## Activity
Starting at the first line of the material below, retype each line exactly until you reach the line with "health probe settings.", which is also included; pictures stay out.

## Dataset records
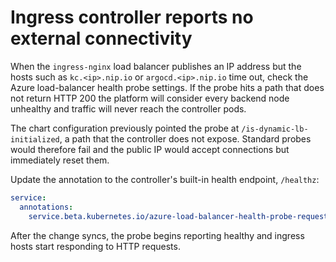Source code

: # Ingress controller reports no external connectivity

When the `ingress-nginx` load balancer publishes an IP address but the hosts such as
`kc.<ip>.nip.io` or `argocd.<ip>.nip.io` time out, check the Azure load-balancer
health probe settings. If the probe hits a path that does not return HTTP 200 the
platform will consider every backend node unhealthy and traffic will never reach the
controller pods.

The chart configuration previously pointed the probe at `/is-dynamic-lb-initialized`,
a path that the controller does not expose. Standard probes would therefore fail and
the public IP would accept connections but immediately reset them.

Update the annotation to the controller's built-in health endpoint, `/healthz`:

```yaml
service:
  annotations:
    service.beta.kubernetes.io/azure-load-balancer-health-probe-request-path: /healthz
```

After the change syncs, the probe begins reporting healthy and ingress hosts start
responding to HTTP requests.

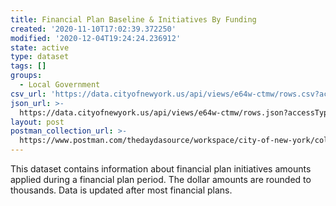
 ```yaml
---
title: Financial Plan Baseline & Initiatives By Funding
created: '2020-11-10T17:02:39.372250'
modified: '2020-12-04T19:24:24.236912'
state: active
type: dataset
tags: []
groups:
  - Local Government
csv_url: 'https://data.cityofnewyork.us/api/views/e64w-ctmw/rows.csv?accessType=DOWNLOAD'
json_url: >-
  https://data.cityofnewyork.us/api/views/e64w-ctmw/rows.json?accessType=DOWNLOAD
layout: post
postman_collection_url: >-
  https://www.postman.com/thedaydasource/workspace/city-of-new-york/collection/15909983-fa1de762-1d7a-4bd0-bc14-0b76bd25f06a
---
```

This dataset contains information about financial plan initiatives amounts applied during a financial plan period.  The dollar amounts are rounded to thousands.  Data is updated after most financial plans.
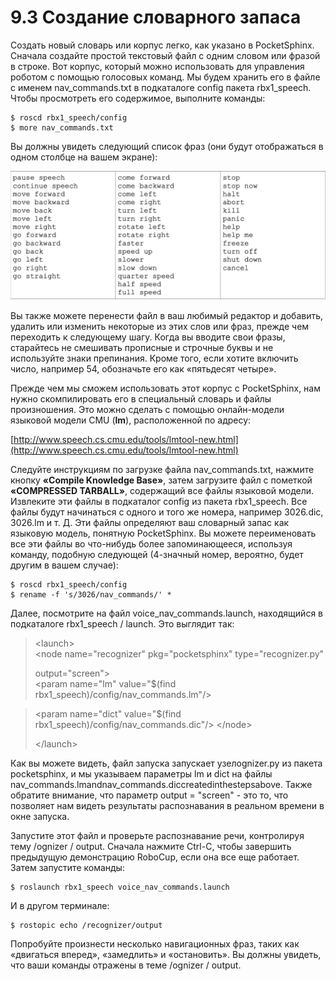# 9.3 Создание словарного запаса

Создать новый словарь или корпус легко, как указано в PocketSphinx. Сначала создайте простой текстовый файл с одним словом или фразой в строке. Вот корпус, который можно использовать для управления роботом с помощью голосовых команд. Мы будем хранить его в файле с именем nav\_commands.txt в подкаталоге config пакета rbx1\_speech. Чтобы просмотреть его содержимое, выполните команды:

```text
$ roscd rbx1_speech/config 
$ more nav_commands.txt
```

Вы должны увидеть следующий список фраз \(они будут отображаться в одном столбце на вашем экране\):

![](.gitbook/assets/snimok-ekrana-2020-05-30-v-18.34.28.png)

Вы также можете перенести файл в ваш любимый редактор и добавить, удалить или изменить некоторые из этих слов или фраз, прежде чем переходить к следующему шагу. Когда вы вводите свои фразы, старайтесь не смешивать прописные и строчные буквы и не используйте знаки препинания. Кроме того, если хотите включить число, например 54, обозначьте его как «пятьдесят четыре».

Прежде чем мы сможем использовать этот корпус с PocketSphinx, нам нужно скомпилировать его в специальный словарь и файлы произношения. Это можно сделать с помощью онлайн-модели языковой модели CMU \(**lm**\), расположенной по адресу:

[http://www.speech.cs.cmu.edu/tools/lmtool-new.html](http://www.speech.cs.cmu.edu/tools/lmtool-new.html)

Следуйте инструкциям по загрузке файла nav\_commands.txt, нажмите кнопку **«Compile Knowledge Base»**, затем загрузите файл с пометкой **«COMPRESSED TARBALL»**, содержащий все файлы языковой модели. Извлеките эти файлы в подкаталог config из пакета rbx1\_speech. Все файлы будут начинаться с одного и того же номера, например 3026.dic, 3026.lm и т. Д. Эти файлы определяют ваш словарный запас как языковую модель, понятную PocketSphinx. Вы можете переименовать все эти файлы во что-нибудь более запоминающееся, используя команду, подобную следующей \(4-значный номер, вероятно, будет другим в вашем случае\):

```text
$ roscd rbx1_speech/config
$ rename -f 's/3026/nav_commands/' *
```

Далее, посмотрите на файл voice\_nav\_commands.launch, находящийся в подкаталоге rbx1\_speech / launch. Это выглядит так:

> &lt;launch&gt;  
>  &lt;node name="recognizer" pkg="pocketsphinx" type="recognizer.py"
>
> output="screen"&gt;  
>  &lt;param name="lm" value="$\(find rbx1\_speech\)/config/nav\_commands.lm"/&gt;

> &lt;param name="dict" value="$\(find rbx1\_speech\)/config/nav\_commands.dic"/&gt; &lt;/node&gt;
>
> &lt;/launch&gt;

Как вы можете видеть, файл запуска запускает узелognizer.py из пакета pocketsphinx, и мы указываем параметры lm и dict на файлы nav\_commands.lmandnav\_commands.diccreatedinthestepsabove. Также обратите внимание, что параметр output = "screen" - это то, что позволяет нам видеть результаты распознавания в реальном времени в окне запуска.

Запустите этот файл и проверьте распознавание речи, контролируя тему /ognizer / output. Сначала нажмите Ctrl-C, чтобы завершить предыдущую демонстрацию RoboCup, если она все еще работает. Затем запустите команды:

```text
$ roslaunch rbx1_speech voice_nav_commands.launch
```

И в другом терминале:

```text
$ rostopic echo /recognizer/output
```

Попробуйте произнести несколько навигационных фраз, таких как «двигаться вперед», «замедлить» и «остановить». Вы должны увидеть, что ваши команды отражены в теме /ognizer / output.



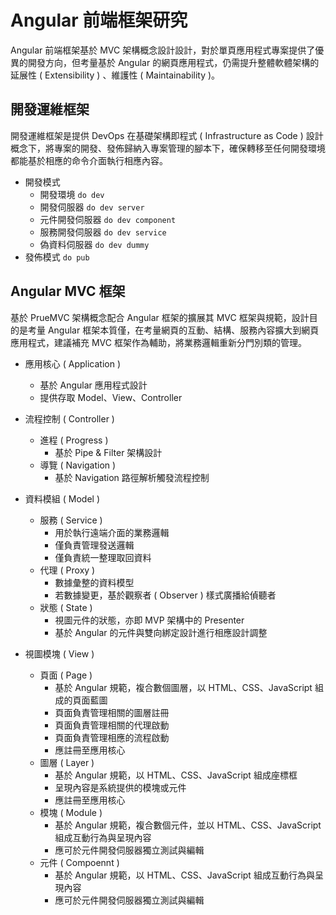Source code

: # Angular 前端框架研究

Angular 前端框架基於 MVC 架構概念設計設計，對於單頁應用程式專案提供了優異的開發方向，但考量基於 Angular 的網頁應用程式，仍需提升整體軟體架構的延展性 ( Extensibility ) 、維護性 ( Maintainability )。

## 開發運維框架

開發運維框架是提供 DevOps 在基礎架構即程式 ( Infrastructure as Code ) 設計概念下，將專案的開發、發佈歸納入專案管理的腳本下，確保轉移至任何開發環境都能基於相應的命令介面執行相應內容。

+ 開發模式
    - 開發環境 ```do dev```
    - 開發伺服器 ```do dev server```
    - 元件開發伺服器 ```do dev component```
    - 服務開發伺服器 ```do dev service```
    - 偽資料伺服器 ```do dev dummy```
+ 發佈模式 ```do pub```

## Angular MVC 框架

基於 PrueMVC 架構概念配合 Angular 框架的擴展其 MVC 框架與規範，設計目的是考量 Angular 框架本質僅，在考量網頁的互動、結構、服務內容擴大到網頁應用程式，建議補充 MVC 框架作為輔助，將業務邏輯重新分門別類的管理。

+ 應用核心 ( Application )
    - 基於 Angular 應用程式設計
    - 提供存取 Model、View、Controller

+ 流程控制 ( Controller )
    - 進程 ( Progress )
        + 基於 Pipe & Filter 架構設計
    - 導覽 ( Navigation )
        + 基於 Navigation 路徑解析觸發流程控制

+ 資料模組 ( Model )
    - 服務 ( Service )
        + 用於執行遠端介面的業務邏輯
        + 僅負責管理發送邏輯
        + 僅負責統一整理取回資料
    - 代理 ( Proxy )
        + 數據彙整的資料模型
        + 若數據變更，基於觀察者 ( Observer ) 樣式廣播給偵聽者
    - 狀態 ( State )
        + 視圖元件的狀態，亦即 MVP 架構中的 Presenter
        + 基於 Angular 的元件與雙向綁定設計進行相應設計調整

+ 視圖模塊 ( View )
    - 頁面 ( Page )
        + 基於 Angular 規範，複合數個圖層，以 HTML、CSS、JavaScript 組成的頁面藍圖
        + 頁面負責管理相關的圖層註冊
        + 頁面負責管理相關的代理啟動
        + 頁面負責管理相應的流程啟動
        + 應註冊至應用核心
    - 圖層 ( Layer )
        + 基於 Angular 規範，以 HTML、CSS、JavaScript 組成座標框
        + 呈現內容是系統提供的模塊或元件
        + 應註冊至應用核心
    - 模塊 ( Module )
        + 基於 Angular 規範，複合數個元件，並以 HTML、CSS、JavaScript 組成互動行為與呈現內容
        + 應可於元件開發伺服器獨立測試與編輯
    - 元件 ( Compoennt )
        + 基於 Angular 規範，以 HTML、CSS、JavaScript 組成互動行為與呈現內容
        + 應可於元件開發伺服器獨立測試與編輯
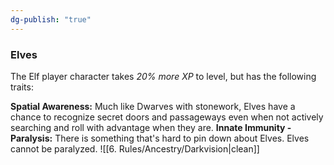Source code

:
 ```yaml
---
dg-publish: "true"
---
```

### Elves

The Elf player character takes *20% more XP* to level, but has the following traits:

**Spatial Awareness:** Much like Dwarves with stonework, Elves have a chance to recognize secret doors and passageways even when not actively searching and roll with advantage when they are.
**Innate Immunity - Paralysis:** There is something that's hard to pin down about Elves. Elves cannot be paralyzed.
![[6. Rules/Ancestry/Darkvision|clean]]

## The completed task
Source code

: # Ingress controller reports no external connectivity

When the `ingress-nginx` load balancer publishes an IP address but the hosts such as
`kc.<ip>.nip.io` or `argocd.<ip>.nip.io` time out, check the Azure load-balancer
health probe settings. If the probe hits a path that does not return HTTP 200 the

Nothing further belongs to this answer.